── DATA SUPPLIED

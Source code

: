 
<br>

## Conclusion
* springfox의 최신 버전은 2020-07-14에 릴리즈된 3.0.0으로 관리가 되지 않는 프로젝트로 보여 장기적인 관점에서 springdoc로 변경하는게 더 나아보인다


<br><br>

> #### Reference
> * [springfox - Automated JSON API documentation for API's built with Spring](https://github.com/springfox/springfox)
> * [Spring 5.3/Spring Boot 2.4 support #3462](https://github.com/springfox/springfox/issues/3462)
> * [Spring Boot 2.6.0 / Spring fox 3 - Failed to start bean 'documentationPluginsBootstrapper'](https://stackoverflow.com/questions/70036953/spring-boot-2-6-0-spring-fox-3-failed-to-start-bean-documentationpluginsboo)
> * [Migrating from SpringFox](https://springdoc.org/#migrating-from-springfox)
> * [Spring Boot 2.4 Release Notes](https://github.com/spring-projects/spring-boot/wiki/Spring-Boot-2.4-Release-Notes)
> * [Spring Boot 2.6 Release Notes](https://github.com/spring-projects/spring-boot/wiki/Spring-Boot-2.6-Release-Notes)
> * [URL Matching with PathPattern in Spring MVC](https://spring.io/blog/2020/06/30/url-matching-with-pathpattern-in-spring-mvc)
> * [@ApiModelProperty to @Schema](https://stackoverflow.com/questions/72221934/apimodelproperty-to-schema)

────

INSTRUCTIONS FOR THE TASK | Every record above is to be written out exactly.

TASK RESULT |
Source code

: 
<br>

## Conclusion
* springfox의 최신 버전은 2020-07-14에 릴리즈된 3.0.0으로 관리가 되지 않는 프로젝트로 보여 장기적인 관점에서 springdoc로 변경하는게 더 나아보인다


<br><br>

> #### Reference
> * [springfox - Automated JSON API documentation for API's built with Spring](https://github.com/springfox/springfox)
> * [Spring 5.3/Spring Boot 2.4 support #3462](https://github.com/springfox/springfox/issues/3462)
> * [Spring Boot 2.6.0 / Spring fox 3 - Failed to start bean 'documentationPluginsBootstrapper'](https://stackoverflow.com/questions/70036953/spring-boot-2-6-0-spring-fox-3-failed-to-start-bean-documentationpluginsboo)
> * [Migrating from SpringFox](https://springdoc.org/#migrating-from-springfox)
> * [Spring Boot 2.4 Release Notes](https://github.com/spring-projects/spring-boot/wiki/Spring-Boot-2.4-Release-Notes)
> * [Spring Boot 2.6 Release Notes](https://github.com/spring-projects/spring-boot/wiki/Spring-Boot-2.6-Release-Notes)
> * [URL Matching with PathPattern in Spring MVC](https://spring.io/blog/2020/06/30/url-matching-with-pathpattern-in-spring-mvc)
> * [@ApiModelProperty to @Schema](https://stackoverflow.com/questions/72221934/apimodelproperty-to-schema)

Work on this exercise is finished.